Should I become so enamored of my own timeless prose that I decide to further clutter the internet with a fourth blog, I will steal my title from Brent McKee. He's a Canadian. He lives in Saskatoon. What a grand name for a city. I wonder if Canadian comedy writers have used city names as effectively as Jack Benny's writers did with Anaheim, Azusa and especially the town with a wacky sounding name, Cucamonga. While searching for the correct spelling of Cucamonga I found this song about those three towns made famous by Benny's writers. When I was in Havre, Montana I listened to Canadian radio weather reports for Flin Flon, Moose Jaw and Saskatoon. There are lots of songs about Saskatoon. I'll bet Brent knows my favourite. (I put the "U" in there for my vast Canadian readership.)

What a de-light when I think of the night that I met you on, in
Sas-ka-toon, SAS-KATCH-E-WAN;
Oh, what a thrill was the spill down the hill I upset you on, in
SAS-KATCH-E-WAN;
Swift as the breeze was the race on the skiis I would bet you on - in
Sas-ka-toon, SAS-KATCH-E-WAN;
I'd walk a-head while you rode on the sled that I'd fetch you on, in
SAS-KATCH-E-WAN

Heavenly days, what wonderful rhymes. And all dreamed up by three American songsmiths, Irving Ceasar, Gerald Marks and Sammy Lerner.

Oops, I got all caught up in that and forgot where I was going with this. Brent's blog is "I am a child of television." I recommend it. It's here.

My blog number four will be "I am a child of radio." Of course. What else?
I read almost no fiction and I know next to nothing of the great classics that everyone should be acquainted with.
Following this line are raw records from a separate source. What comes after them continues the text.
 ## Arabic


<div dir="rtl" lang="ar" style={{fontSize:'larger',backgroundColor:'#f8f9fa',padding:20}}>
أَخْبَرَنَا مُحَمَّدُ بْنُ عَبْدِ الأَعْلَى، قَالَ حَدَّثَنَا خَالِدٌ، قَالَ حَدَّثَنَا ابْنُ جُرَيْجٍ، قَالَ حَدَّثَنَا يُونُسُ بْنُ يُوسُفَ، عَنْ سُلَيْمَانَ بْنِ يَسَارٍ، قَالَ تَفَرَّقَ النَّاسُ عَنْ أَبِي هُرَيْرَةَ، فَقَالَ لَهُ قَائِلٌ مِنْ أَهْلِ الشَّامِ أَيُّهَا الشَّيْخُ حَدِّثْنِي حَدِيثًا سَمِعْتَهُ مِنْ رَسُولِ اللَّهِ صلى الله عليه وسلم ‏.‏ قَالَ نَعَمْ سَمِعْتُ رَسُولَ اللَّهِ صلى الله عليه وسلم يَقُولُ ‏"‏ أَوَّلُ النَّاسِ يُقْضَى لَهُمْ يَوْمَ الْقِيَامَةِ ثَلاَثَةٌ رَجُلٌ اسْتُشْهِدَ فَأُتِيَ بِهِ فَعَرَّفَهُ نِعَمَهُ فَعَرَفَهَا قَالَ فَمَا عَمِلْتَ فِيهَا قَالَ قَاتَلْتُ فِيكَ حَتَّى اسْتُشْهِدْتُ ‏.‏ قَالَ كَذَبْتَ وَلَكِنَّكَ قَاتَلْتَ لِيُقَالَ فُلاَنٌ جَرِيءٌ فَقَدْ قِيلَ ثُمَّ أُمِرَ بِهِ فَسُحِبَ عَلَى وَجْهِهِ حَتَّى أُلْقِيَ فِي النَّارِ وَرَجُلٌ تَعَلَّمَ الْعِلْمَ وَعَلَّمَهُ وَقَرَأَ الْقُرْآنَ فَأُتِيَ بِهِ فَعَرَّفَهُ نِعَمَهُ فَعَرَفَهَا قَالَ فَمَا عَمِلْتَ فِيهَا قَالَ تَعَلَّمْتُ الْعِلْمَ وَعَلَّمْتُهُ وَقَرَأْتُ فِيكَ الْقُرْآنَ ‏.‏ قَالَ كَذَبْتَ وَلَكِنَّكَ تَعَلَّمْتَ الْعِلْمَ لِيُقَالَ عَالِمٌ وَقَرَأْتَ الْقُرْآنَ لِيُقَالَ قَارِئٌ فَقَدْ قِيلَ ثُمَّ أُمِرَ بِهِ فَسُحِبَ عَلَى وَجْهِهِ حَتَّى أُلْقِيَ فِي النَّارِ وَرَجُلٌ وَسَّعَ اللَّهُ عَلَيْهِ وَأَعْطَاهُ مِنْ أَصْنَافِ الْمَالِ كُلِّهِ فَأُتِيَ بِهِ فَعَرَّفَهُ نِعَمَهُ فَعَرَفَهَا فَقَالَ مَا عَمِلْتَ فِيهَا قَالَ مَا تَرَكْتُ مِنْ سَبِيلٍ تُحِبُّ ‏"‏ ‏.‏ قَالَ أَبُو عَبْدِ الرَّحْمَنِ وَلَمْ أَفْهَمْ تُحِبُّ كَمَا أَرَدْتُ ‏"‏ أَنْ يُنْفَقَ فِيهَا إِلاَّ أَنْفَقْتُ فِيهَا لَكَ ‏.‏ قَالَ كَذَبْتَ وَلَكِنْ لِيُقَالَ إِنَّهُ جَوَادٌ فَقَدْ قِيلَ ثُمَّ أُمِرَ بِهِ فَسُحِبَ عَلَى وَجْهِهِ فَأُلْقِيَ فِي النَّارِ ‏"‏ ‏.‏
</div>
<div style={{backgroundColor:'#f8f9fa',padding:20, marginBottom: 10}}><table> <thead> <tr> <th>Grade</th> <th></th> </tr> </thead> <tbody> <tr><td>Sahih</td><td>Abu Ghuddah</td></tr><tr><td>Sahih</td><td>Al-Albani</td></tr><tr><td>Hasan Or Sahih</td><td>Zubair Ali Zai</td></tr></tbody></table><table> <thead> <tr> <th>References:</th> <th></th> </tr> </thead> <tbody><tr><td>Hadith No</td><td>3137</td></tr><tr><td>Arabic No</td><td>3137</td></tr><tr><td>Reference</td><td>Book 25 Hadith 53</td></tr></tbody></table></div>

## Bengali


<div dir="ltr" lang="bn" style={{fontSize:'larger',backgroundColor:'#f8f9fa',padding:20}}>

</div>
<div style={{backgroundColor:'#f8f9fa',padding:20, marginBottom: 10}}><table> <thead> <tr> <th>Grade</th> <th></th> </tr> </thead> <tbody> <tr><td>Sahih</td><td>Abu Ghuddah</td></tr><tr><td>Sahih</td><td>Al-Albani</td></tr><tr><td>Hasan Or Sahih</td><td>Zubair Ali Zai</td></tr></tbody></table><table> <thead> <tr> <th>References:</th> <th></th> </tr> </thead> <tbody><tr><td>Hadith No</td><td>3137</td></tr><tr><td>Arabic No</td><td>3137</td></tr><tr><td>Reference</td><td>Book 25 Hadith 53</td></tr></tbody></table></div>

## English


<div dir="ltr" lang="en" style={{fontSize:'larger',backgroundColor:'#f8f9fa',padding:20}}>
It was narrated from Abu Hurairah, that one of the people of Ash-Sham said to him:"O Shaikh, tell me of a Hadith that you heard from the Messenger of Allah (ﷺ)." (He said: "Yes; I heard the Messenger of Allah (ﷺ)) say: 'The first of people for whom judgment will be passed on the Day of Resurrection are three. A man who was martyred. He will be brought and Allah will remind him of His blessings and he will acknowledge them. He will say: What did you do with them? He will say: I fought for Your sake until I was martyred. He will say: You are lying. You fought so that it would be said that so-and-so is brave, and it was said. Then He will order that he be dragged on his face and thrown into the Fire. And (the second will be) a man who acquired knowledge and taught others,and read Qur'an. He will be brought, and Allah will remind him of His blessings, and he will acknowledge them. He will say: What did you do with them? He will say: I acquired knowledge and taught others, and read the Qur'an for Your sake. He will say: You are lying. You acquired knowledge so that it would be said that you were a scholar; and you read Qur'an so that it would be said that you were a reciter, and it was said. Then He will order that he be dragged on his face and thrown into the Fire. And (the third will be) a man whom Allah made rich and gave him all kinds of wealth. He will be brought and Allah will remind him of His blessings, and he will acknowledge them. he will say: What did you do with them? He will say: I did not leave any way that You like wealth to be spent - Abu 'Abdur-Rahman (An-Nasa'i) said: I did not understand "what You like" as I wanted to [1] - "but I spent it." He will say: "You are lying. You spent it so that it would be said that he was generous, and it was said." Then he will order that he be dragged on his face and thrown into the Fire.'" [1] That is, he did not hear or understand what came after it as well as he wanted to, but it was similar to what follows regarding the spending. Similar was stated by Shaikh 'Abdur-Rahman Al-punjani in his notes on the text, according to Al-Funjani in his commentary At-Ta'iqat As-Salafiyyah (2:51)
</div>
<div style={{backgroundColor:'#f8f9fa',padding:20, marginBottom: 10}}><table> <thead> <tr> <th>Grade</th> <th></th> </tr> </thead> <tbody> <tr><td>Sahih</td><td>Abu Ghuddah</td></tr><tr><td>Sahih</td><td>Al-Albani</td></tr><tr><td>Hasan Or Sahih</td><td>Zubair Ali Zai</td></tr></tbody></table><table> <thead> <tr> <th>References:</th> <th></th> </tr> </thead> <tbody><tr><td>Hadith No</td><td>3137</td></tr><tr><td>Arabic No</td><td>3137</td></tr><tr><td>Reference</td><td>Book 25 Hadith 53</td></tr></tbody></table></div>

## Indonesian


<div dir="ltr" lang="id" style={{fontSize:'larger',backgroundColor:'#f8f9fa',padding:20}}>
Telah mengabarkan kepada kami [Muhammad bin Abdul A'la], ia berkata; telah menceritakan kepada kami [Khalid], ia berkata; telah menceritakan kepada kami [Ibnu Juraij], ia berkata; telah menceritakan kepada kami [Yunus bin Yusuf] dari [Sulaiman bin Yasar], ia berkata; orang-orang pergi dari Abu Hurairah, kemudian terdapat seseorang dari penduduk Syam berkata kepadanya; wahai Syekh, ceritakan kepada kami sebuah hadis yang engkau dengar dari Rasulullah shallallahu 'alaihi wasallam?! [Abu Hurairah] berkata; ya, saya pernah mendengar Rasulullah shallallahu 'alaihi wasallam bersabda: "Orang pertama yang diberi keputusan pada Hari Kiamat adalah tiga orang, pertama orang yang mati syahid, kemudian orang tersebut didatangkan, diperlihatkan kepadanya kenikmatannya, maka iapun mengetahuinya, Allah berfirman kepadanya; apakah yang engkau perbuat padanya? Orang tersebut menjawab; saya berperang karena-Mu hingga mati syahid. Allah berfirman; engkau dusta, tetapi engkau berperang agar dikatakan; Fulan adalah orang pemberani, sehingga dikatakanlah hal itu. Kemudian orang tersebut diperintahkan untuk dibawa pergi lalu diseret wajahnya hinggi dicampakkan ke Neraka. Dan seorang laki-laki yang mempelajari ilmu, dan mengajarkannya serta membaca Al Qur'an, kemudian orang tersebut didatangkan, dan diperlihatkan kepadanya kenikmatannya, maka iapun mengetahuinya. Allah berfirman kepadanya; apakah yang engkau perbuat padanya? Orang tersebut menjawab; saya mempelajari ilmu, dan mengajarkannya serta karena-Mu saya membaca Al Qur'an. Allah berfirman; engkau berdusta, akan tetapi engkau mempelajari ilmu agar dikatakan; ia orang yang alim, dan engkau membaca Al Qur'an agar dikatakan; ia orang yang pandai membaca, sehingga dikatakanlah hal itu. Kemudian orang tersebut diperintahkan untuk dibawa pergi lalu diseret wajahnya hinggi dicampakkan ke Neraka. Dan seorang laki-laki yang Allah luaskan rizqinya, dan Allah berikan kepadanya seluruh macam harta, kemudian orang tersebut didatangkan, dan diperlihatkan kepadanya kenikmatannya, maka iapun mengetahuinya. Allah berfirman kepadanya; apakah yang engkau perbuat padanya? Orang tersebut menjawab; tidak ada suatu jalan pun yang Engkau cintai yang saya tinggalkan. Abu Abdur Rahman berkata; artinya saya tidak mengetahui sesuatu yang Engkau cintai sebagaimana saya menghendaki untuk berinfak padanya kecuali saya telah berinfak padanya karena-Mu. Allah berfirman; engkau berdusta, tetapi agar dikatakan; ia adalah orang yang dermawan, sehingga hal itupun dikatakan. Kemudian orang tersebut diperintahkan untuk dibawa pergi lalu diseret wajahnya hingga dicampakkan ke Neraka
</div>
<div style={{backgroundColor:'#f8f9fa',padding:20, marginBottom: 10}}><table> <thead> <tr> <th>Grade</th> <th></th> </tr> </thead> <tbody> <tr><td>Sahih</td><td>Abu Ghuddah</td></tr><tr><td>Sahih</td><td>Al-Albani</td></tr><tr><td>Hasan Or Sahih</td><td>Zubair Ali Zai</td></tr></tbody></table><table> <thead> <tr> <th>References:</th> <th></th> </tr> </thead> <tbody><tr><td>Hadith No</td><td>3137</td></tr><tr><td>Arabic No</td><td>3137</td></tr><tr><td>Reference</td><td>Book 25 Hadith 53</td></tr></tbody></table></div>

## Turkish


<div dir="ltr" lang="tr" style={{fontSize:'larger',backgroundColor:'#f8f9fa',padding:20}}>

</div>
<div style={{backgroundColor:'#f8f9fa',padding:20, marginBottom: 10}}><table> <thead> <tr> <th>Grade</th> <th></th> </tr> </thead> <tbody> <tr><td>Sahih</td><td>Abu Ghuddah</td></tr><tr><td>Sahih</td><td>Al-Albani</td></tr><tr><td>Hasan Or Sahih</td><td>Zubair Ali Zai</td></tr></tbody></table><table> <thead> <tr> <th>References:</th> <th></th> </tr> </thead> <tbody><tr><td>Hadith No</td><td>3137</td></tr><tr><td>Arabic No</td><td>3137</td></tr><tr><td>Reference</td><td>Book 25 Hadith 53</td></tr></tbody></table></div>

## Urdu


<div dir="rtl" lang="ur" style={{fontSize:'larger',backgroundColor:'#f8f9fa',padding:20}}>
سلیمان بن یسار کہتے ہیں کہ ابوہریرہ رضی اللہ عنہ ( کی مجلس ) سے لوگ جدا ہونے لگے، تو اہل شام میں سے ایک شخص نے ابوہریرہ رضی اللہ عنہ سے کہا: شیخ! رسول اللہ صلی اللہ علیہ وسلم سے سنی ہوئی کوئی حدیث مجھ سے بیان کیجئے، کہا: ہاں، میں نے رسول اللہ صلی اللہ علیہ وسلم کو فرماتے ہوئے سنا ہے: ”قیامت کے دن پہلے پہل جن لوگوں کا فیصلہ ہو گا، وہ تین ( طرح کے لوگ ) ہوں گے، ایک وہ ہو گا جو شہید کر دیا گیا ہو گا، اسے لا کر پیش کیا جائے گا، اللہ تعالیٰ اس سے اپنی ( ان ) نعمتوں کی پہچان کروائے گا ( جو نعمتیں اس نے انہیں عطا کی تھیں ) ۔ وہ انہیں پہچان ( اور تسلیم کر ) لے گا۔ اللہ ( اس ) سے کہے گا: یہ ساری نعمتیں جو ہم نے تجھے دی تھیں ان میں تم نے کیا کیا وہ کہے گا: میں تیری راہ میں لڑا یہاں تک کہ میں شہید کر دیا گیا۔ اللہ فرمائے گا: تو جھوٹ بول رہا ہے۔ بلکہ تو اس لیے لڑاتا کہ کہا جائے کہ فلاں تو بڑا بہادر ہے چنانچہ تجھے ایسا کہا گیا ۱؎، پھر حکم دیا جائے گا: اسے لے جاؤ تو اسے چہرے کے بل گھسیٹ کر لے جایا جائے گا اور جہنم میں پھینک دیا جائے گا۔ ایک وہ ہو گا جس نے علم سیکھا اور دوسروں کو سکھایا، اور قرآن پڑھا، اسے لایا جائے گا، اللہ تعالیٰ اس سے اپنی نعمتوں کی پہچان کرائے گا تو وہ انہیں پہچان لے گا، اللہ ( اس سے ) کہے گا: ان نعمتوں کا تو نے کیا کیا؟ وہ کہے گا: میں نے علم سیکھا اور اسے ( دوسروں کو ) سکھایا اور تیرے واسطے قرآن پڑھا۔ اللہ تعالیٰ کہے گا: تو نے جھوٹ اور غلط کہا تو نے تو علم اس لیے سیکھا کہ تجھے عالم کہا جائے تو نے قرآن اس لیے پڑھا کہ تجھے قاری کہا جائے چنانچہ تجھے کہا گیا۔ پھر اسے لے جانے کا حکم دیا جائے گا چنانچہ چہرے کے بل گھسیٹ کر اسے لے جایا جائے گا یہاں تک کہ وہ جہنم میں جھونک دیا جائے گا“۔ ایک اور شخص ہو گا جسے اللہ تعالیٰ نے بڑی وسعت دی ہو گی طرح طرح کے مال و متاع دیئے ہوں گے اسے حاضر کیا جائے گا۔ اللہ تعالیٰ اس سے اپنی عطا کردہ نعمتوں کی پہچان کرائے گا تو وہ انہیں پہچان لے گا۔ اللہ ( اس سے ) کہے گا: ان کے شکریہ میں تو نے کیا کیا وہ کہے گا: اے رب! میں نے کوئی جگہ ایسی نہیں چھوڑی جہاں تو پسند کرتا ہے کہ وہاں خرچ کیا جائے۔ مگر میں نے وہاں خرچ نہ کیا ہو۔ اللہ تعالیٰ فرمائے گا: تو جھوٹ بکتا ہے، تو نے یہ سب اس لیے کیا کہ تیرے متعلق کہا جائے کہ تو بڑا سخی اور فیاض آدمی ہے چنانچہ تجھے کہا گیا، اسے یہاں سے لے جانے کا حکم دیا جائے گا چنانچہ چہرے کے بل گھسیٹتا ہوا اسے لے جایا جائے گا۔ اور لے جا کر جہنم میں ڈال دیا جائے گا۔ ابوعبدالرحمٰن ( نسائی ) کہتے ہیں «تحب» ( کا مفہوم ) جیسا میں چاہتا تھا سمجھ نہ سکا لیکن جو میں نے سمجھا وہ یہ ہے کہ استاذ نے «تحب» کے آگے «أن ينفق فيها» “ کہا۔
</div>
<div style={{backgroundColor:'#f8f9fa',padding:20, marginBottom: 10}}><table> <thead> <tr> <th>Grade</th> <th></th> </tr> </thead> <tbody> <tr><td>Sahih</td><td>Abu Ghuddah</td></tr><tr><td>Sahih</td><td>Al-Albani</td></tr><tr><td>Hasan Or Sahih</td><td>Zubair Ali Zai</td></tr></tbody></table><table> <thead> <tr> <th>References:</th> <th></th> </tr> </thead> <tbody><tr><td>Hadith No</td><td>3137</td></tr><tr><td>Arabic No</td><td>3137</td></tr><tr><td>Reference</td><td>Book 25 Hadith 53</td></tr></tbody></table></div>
I love Harry Heuser's highly literate blog. Broadcastellan. I don't always know what he's talking about but I sure love the way he says it.

I don't read fiction becauase I have little patience with the stuff without which it wouldn't be fiction.. I skip right past the description, characterization, scene setting, situations and all that adds up to the author's style. Give me dialogue. I want to hear voices. Give me a Hammond Organ barking and biting transitions and scene settings as only a tone-wheel Hammond can do. I don't want somebody drawing word pictures for me. I am quite capable of doing that for myself in my head, thank you. William Conrad's voice gives me a perfect mental picture of a marshal in the old west. John Todd, no more Indian than I am, was the ideal "Tonto" to the Lone Ranger on radio.

So I'm ignorant of stuff I should know about. I was raised on radio. It's radio's fault.

1 comment:

  1. I envy you that parentage, Clifton. I’d like to think of myself as a love child, but radio has no knowledge of me. It is more like a distant relative I encountered in old photographs and regret not having met. Luckily, enough of those snapshots exist to allow me to get acquainted in retrospect.

    Clearly, you prefer dialogue, as much as you enjoy listening to raconteurs like Jean Shepherd or Garrison Keillor. Thank you for drawing me in and finding a part for me.